Esporadicamente

Por que não usar equipamentos eletrônicos nos voos?

Posted on: 21/10/2014

modo aviãoQuem nunca questionou a permissão de uso de aparelhos celulares nos aviões? E qual passageiro, frequente ou não, nunca se esqueceu de desligá-lo ou deixou ligado mesmo para ouvir música, jogar, filmar, fotografar? E aí? O avião caiu? Rsrs. Acho que não, se não algumas pessoas não estariam lendo esse texto… Já soube de relatos sobre queda de aviões por este motivo? Um texto do blog Bits, do The New York Times, questiona a eficácia dos avisos que alertam sobre os riscos de se usar celulares e outros aparelhos eletrônicos durante viagens de avião. Segundo o jornal, não há evidências suficientes que mostrem que tal ação reduza de maneira relevante o risco de quedas devido à interferência dos sinais emitidos pelos equipamentos. Caso o uso de dispositivos do tipo fosse realmente perigoso, o repórter argumenta que o Departamento de Segurança Nacional e a Administração de Segurança de Transportes dos Estados Unidos sequer permitiriam que os passageiros embarcassem com eles (como fazem com líquidos, por exemplo).

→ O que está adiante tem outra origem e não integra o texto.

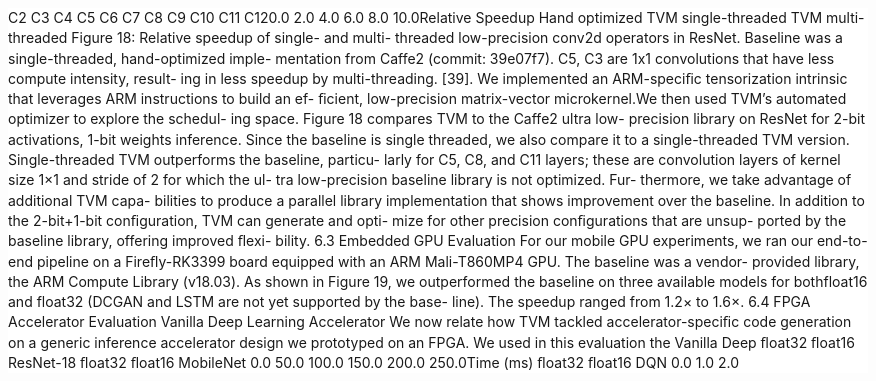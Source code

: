 C2 C3 C4 C5 C6 C7 C8 C9 C10 C11 C120.0
2.0
4.0
6.0
8.0
10.0Relative Speedup
Hand optimized
TVM single-threaded
TVM multi-threaded
Figure 18: Relative speedup of single- and multi-
threaded low-precision conv2d operators in ResNet.
Baseline was a single-threaded, hand-optimized imple-
mentation from Caffe2 (commit: 39e07f7). C5, C3 are
1x1 convolutions that have less compute intensity, result-
ing in less speedup by multi-threading.
[39]. We implemented an ARM-speciﬁc tensorization
intrinsic that leverages ARM instructions to build an ef-
ﬁcient, low-precision matrix-vector microkernel.We then
used TVM’s automated optimizer to explore the schedul-
ing space.
Figure 18 compares TVM to the Caffe2 ultra low-
precision library on ResNet for 2-bit activations, 1-bit
weights inference. Since the baseline is single threaded,
we also compare it to a single-threaded TVM version.
Single-threaded TVM outperforms the baseline, particu-
larly for C5, C8, and C11 layers; these are convolution
layers of kernel size 1×1 and stride of 2 for which the ul-
tra low-precision baseline library is not optimized. Fur-
thermore, we take advantage of additional TVM capa-
bilities to produce a parallel library implementation that
shows improvement over the baseline. In addition to the
2-bit+1-bit conﬁguration, TVM can generate and opti-
mize for other precision conﬁgurations that are unsup-
ported by the baseline library, offering improved ﬂexi-
bility.
6.3 Embedded GPU Evaluation
For our mobile GPU experiments, we ran our end-to-end
pipeline on a Fireﬂy-RK3399 board equipped with an
ARM Mali-T860MP4 GPU. The baseline was a vendor-
provided library, the ARM Compute Library (v18.03).
As shown in Figure 19, we outperformed the baseline on
three available models for bothfloat16 and float32
(DCGAN and LSTM are not yet supported by the base-
line). The speedup ranged from 1.2× to 1.6×.
6.4 FPGA Accelerator Evaluation
Vanilla Deep Learning Accelerator We now relate
how TVM tackled accelerator-speciﬁc code generation
on a generic inference accelerator design we prototyped
on an FPGA. We used in this evaluation the Vanilla Deep
ﬂoat32 ﬂoat16
ResNet-18
ﬂoat32 ﬂoat16
MobileNet
0.0
50.0
100.0
150.0
200.0
250.0Time (ms)
ﬂoat32 ﬂoat16
DQN
0.0
1.0
2.0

De acordo com registros de companhias aéreas, o medo dos efeitos provocados pelas novas tecnologias é o principal responsável pela permanência dos avisos, especialmente quando elas utilizam sinais eletromagnéticos para se comunicar.

A obrigação de desligar aparelhos durante a decolagem e o voo são os reais responsáveis por criar interferências desnecessárias aos aparelhos das aeronaves. Quando dispositivos eletrônicos são acionados, enviam uma corrente elétrica que passam por todo o seu hardware, incluindo GPS, WiFi, microprocessador e rádio. No caso de dezenas (ou centenas) de aparelhos sendo ligados ao mesmo tempo, os sinais eletromagnéticos gerados são suficientes para provocar mais danos do que se eles estivessem ligados desde o início do voo. Com o crescimento do mercado de dispositivos portáteis e a falta de pesquisas que comprovem o risco oferecido por aparelhos digitais, talvez seja mais do que hora das companhias aéreas reverem suas políticas nesse sentido. Não acha?

Um lobby forte pró-silêncio a bordo vem das próprias operadoras. Explica-se: se alguém fizesse uma ligação a 11 mil metros de altitude e 1.000 km/h, o sinal passearia por dezenas de torres de transmissão. A implementação desse sistema forçaria a revisão de vários acordos nacionais e internacionais de roaming, um trabalhão que as operadoras aparentemente preferem evitar, favorecendo a manutenção da contestada regra atual.

E por outro lado, hoje em dia já somos tão conectados. Talvez valha a pena continuar com essa proibição.